Description of the task ▸
The lines to copy are those in the records below that hold the word "hafna".

╭─ Input

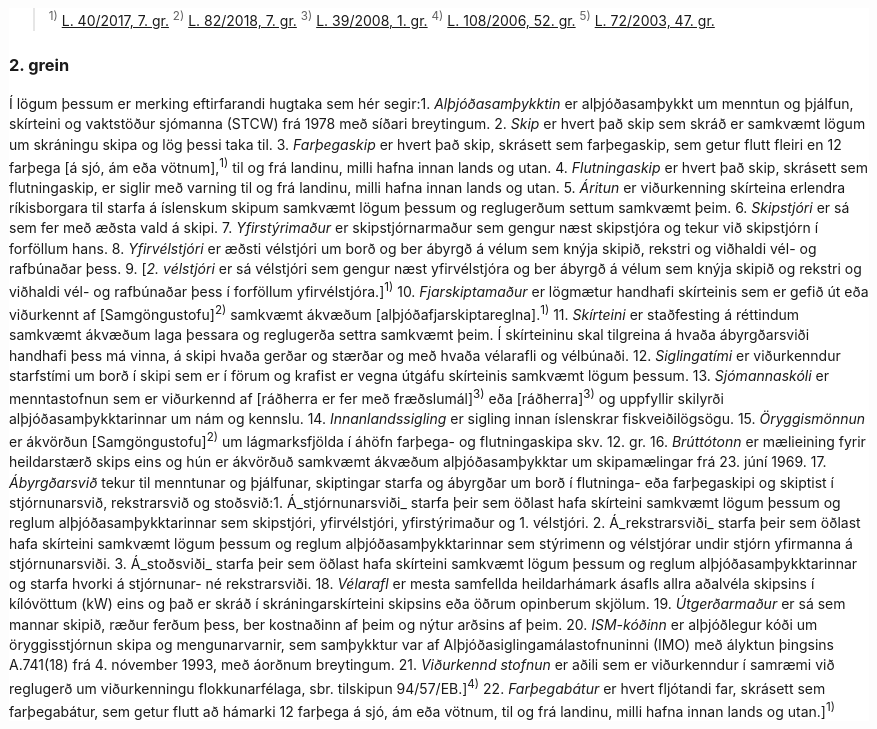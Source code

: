 > <sup>1)</sup> [L. 40/2017, 7. gr.](https://althingi.is/altext/stjt/2017.040.html) <sup>2)</sup> [L. 82/2018, 7. gr.](https://althingi.is/altext/stjt/2018.082.html) <sup>3)</sup> [L. 39/2008, 1. gr.](https://althingi.is/altext/stjt/2008.039.html) <sup>4)</sup> [L. 108/2006, 52. gr.](https://althingi.is/altext/stjt/2006.108.html) <sup>5)</sup> [L. 72/2003, 47. gr.](https://althingi.is/altext/stjt/2003.072.html)

### 2. grein



Í lögum þessum er merking eftirfarandi hugtaka sem hér segir:1. _Alþjóðasamþykktin_ er alþjóðasamþykkt um menntun og þjálfun, skírteini og vaktstöður sjómanna (STCW) frá 1978 með síðari breytingum.
2. _Skip_ er hvert það skip sem skráð er samkvæmt lögum um skráningu skipa og lög þessi taka til.
3. _Farþegaskip_ er hvert það skip, skrásett sem farþegaskip, sem getur flutt fleiri en 12 farþega [á sjó, ám eða vötnum],<sup>1)</sup> til og frá landinu, milli hafna innan lands og utan.
4. _Flutningaskip_ er hvert það skip, skrásett sem flutningaskip, er siglir með varning til og frá landinu, milli hafna innan lands og utan.
5. _Áritun_ er viðurkenning skírteina erlendra ríkisborgara til starfa á íslenskum skipum samkvæmt lögum þessum og reglugerðum settum samkvæmt þeim.
6. _Skipstjóri_ er sá sem fer með æðsta vald á skipi.
7. _Yfirstýrimaður_ er skipstjórnarmaður sem gengur næst skipstjóra og tekur við skipstjórn í forföllum hans.
8. _Yfirvélstjóri_ er æðsti vélstjóri um borð og ber ábyrgð á vélum sem knýja skipið, rekstri og viðhaldi vél- og rafbúnaðar þess.
9. [_2. vélstjóri_ er sá vélstjóri sem gengur næst yfirvélstjóra og ber ábyrgð á vélum sem knýja skipið og rekstri og viðhaldi vél- og rafbúnaðar þess í forföllum yfirvélstjóra.]<sup>1)</sup> 
10. _Fjarskiptamaður_ er lögmætur handhafi skírteinis sem er gefið út eða viðurkennt af [Samgöngustofu]<sup>2)</sup> samkvæmt ákvæðum [alþjóðafjarskiptareglna].<sup>1)</sup> 
11. _Skírteini_ er staðfesting á réttindum samkvæmt ákvæðum laga þessara og reglugerða settra samkvæmt þeim. Í skírteininu skal tilgreina á hvaða ábyrgðarsviði handhafi þess má vinna, á skipi hvaða gerðar og stærðar og með hvaða vélarafli og vélbúnaði.
12. _Siglingatími_ er viðurkenndur starfstími um borð í skipi sem er í förum og krafist er vegna útgáfu skírteinis samkvæmt lögum þessum.
13. _Sjómannaskóli_ er menntastofnun sem er viðurkennd af [ráðherra er fer með fræðslumál]<sup>3)</sup> eða [ráðherra]<sup>3)</sup> og uppfyllir skilyrði alþjóðasamþykktarinnar um nám og kennslu.
14. _Innanlandssigling_ er sigling innan íslenskrar fiskveiðilögsögu.
15. _Öryggismönnun_ er ákvörðun [Samgöngustofu]<sup>2)</sup> um lágmarksfjölda í áhöfn farþega- og flutningaskipa skv. 12. gr.
16. _Brúttótonn_ er mælieining fyrir heildarstærð skips eins og hún er ákvörðuð samkvæmt ákvæðum alþjóðasamþykktar um skipamælingar frá 23. júní 1969.
17. _Ábyrgðarsvið_ tekur til menntunar og þjálfunar, skiptingar starfa og ábyrgðar um borð í flutninga- eða farþegaskipi og skiptist í stjórnunarsvið, rekstrarsvið og stoðsvið:1. Á_stjórnunarsviði_ starfa þeir sem öðlast hafa skírteini samkvæmt lögum þessum og reglum alþjóðasamþykktarinnar sem skipstjóri, yfirvélstjóri, yfirstýrimaður og 1. vélstjóri.
2. Á_rekstrarsviði_ starfa þeir sem öðlast hafa skírteini samkvæmt lögum þessum og reglum alþjóðasamþykktarinnar sem stýrimenn og vélstjórar undir stjórn yfirmanna á stjórnunarsviði.
3. Á_stoðsviði_ starfa þeir sem öðlast hafa skírteini samkvæmt lögum þessum og reglum alþjóðasamþykktarinnar og starfa hvorki á stjórnunar- né rekstrarsviði.
18. _Vélarafl_ er mesta samfellda heildarhámark ásafls allra aðalvéla skipsins í kílóvöttum (kW) eins og það er skráð í skráningarskírteini skipsins eða öðrum opinberum skjölum.
19. _Útgerðarmaður_ er sá sem mannar skipið, ræður ferðum þess, ber kostnaðinn af þeim og nýtur arðsins af þeim.
20. _ISM-kóðinn_ er alþjóðlegur kóði um öryggisstjórnun skipa og mengunarvarnir, sem samþykktur var af Alþjóðasiglingamálastofnuninni (IMO) með ályktun þingsins A.741(18) frá 4. nóvember 1993, með áorðnum breytingum.
21. _Viðurkennd stofnun_ er aðili sem er viðurkenndur í samræmi við reglugerð um viðurkenningu flokkunarfélaga, sbr. tilskipun 94/57/EB.]<sup>4)</sup> 
22. _Farþegabátur_ er hvert fljótandi far, skrásett sem farþegabátur, sem getur flutt að hámarki 12 farþega á sjó, ám eða vötnum, til og frá landinu, milli hafna innan lands og utan.]<sup>1)</sup> 
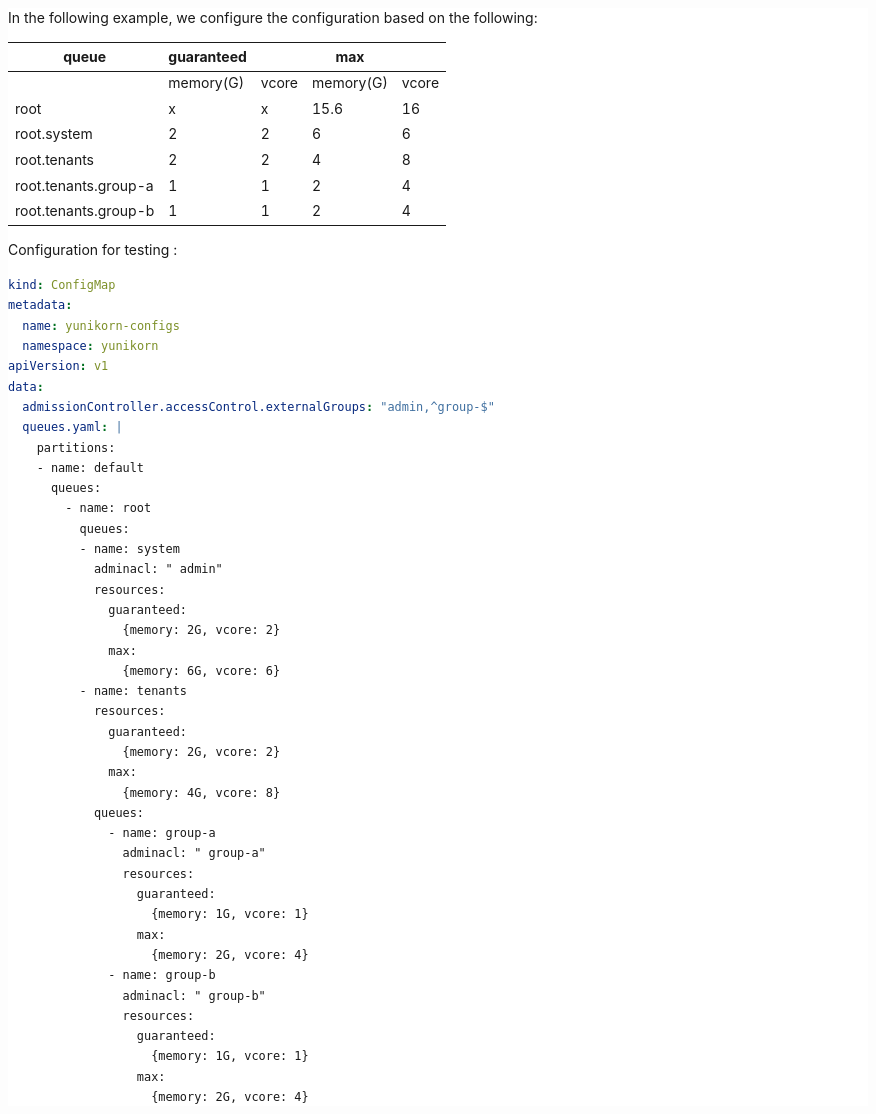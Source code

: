 In the following example, we configure the configuration based on the following:

| queue                | guaranteed |       | max       |       |
|----------------------|------------|-------|-----------|-------|
|                      | memory(G)  | vcore | memory(G) | vcore |
| root                 | x          | x     | 15.6      | 16    |
| root.system          | 2          | 2     | 6         | 6     |
| root.tenants         | 2          | 2     | 4         | 8     |
| root.tenants.group-a | 1          | 1     | 2         | 4     |
| root.tenants.group-b | 1          | 1     | 2         | 4     |

Configuration for testing :

```yaml
kind: ConfigMap
metadata:
  name: yunikorn-configs
  namespace: yunikorn
apiVersion: v1
data:
  admissionController.accessControl.externalGroups: "admin,^group-$"
  queues.yaml: |
    partitions: 
    - name: default
      queues:
        - name: root
          queues:
          - name: system
            adminacl: " admin"
            resources:
              guaranteed:
                {memory: 2G, vcore: 2}
              max:
                {memory: 6G, vcore: 6}
          - name: tenants
            resources:
              guaranteed:
                {memory: 2G, vcore: 2}
              max:
                {memory: 4G, vcore: 8}
            queues:
              - name: group-a
                adminacl: " group-a"
                resources:
                  guaranteed:
                    {memory: 1G, vcore: 1}
                  max:
                    {memory: 2G, vcore: 4}
              - name: group-b
                adminacl: " group-b"
                resources:
                  guaranteed:
                    {memory: 1G, vcore: 1}
                  max:
                    {memory: 2G, vcore: 4}
```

╰─

Answer ▸
3. _Farþegaskip_ er hvert það skip, skrásett sem farþegaskip, sem getur flutt fleiri en 12 farþega [á sjó, ám eða vötnum],<sup>1)</sup> til og frá landinu, milli hafna innan lands og utan.
4. _Flutningaskip_ er hvert það skip, skrásett sem flutningaskip, er siglir með varning til og frá landinu, milli hafna innan lands og utan.
22. _Farþegabátur_ er hvert fljótandi far, skrásett sem farþegabátur, sem getur flutt að hámarki 12 farþega á sjó, ám eða vötnum, til og frá landinu, milli hafna innan lands og utan.]<sup>1)</sup> 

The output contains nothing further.